Sunday, 24 February 2013

Gladiators - less swords more sandals




Gladiator was on TV again last night - and while I don't want to knock this Sword and Sandal Blockbuster and its historical shortcomings - like Commodus dying about twelve years too early; or using the wrong artillery pieces in the opening battle scene - this movie remains a prime example of how the Gladiator myth has been perpetuated. Sure, this was sport and spectacle at its most gruesome - men and women most certainly fought to the death or were maimed terribly in the process. The question is, was this the daily fare served to the hoards with hot nuts, as poor, hapless slaves died at the drop of a thumb? The answer is no. This was a highly organised and professional sport, with millions invested by individuals or consortiums and millions more passing between punters and bookmakers. The similarities between Roman weekend sport and our modern forms is stark. Yes, some of the gladiators were slaves. But many were volunteers - slaves, freedmen and citizens seeking the same glory and money as today's footballers, boxers or racing car drivers. And slave or not, the financial rewards for entering the arena were probably justification enough for the risk. Gladiators usually retired multi-millionaires and the toast of their respective cities.

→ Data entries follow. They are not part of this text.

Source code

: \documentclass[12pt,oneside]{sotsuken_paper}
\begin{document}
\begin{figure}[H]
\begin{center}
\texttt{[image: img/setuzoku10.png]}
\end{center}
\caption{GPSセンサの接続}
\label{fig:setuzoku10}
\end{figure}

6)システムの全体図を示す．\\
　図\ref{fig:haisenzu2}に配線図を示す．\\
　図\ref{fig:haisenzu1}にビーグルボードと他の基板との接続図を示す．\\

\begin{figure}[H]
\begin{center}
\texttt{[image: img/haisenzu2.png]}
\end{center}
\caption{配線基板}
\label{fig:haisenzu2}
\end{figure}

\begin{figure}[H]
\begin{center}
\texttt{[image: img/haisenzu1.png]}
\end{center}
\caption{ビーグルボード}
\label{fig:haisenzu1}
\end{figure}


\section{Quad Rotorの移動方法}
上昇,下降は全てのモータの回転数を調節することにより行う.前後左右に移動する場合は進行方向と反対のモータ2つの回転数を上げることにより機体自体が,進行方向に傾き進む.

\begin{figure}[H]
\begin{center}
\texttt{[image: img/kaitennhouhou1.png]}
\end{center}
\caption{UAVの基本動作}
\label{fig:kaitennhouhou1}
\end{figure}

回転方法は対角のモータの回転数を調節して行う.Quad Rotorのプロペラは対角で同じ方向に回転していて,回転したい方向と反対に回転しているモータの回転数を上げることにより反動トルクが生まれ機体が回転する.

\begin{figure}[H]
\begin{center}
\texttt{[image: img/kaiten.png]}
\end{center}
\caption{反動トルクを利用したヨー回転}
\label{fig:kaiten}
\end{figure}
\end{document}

Retired, you say? How did they survive long enough for that? Well, put quite simply, most fights were not to the death. In fact, I suspect gladiators often performed more like American pro-wrestlers rather than in the cut and thrust action we see in the movies. Think about it...the owner of a gladiator team would have spent the modern day equivalent of $1.25-million on each fighter to buy and train. Like a prized race horse or racing car driver, the team owner would know there was a certain danger in each bout, but he wouldn't be in the business if he lost a fortune everyday...or even every year. The simple fact is that the sheer cost of each gladiator would have made the business model unworkable if the expectation of death was the primary focus. And as if to enforce this fact, a gladiator cemetery recently found in Turkey - beside an arena that remained in use for two hundred years - had only thirty bodies interred in it. Hardly indicative of mass killings every public holiday. So the next time you watch Gladiator or Spartacus, just remember these heroic victims of circumstance were worth far more to their promoters and owners alive than we give this terrible sport credit.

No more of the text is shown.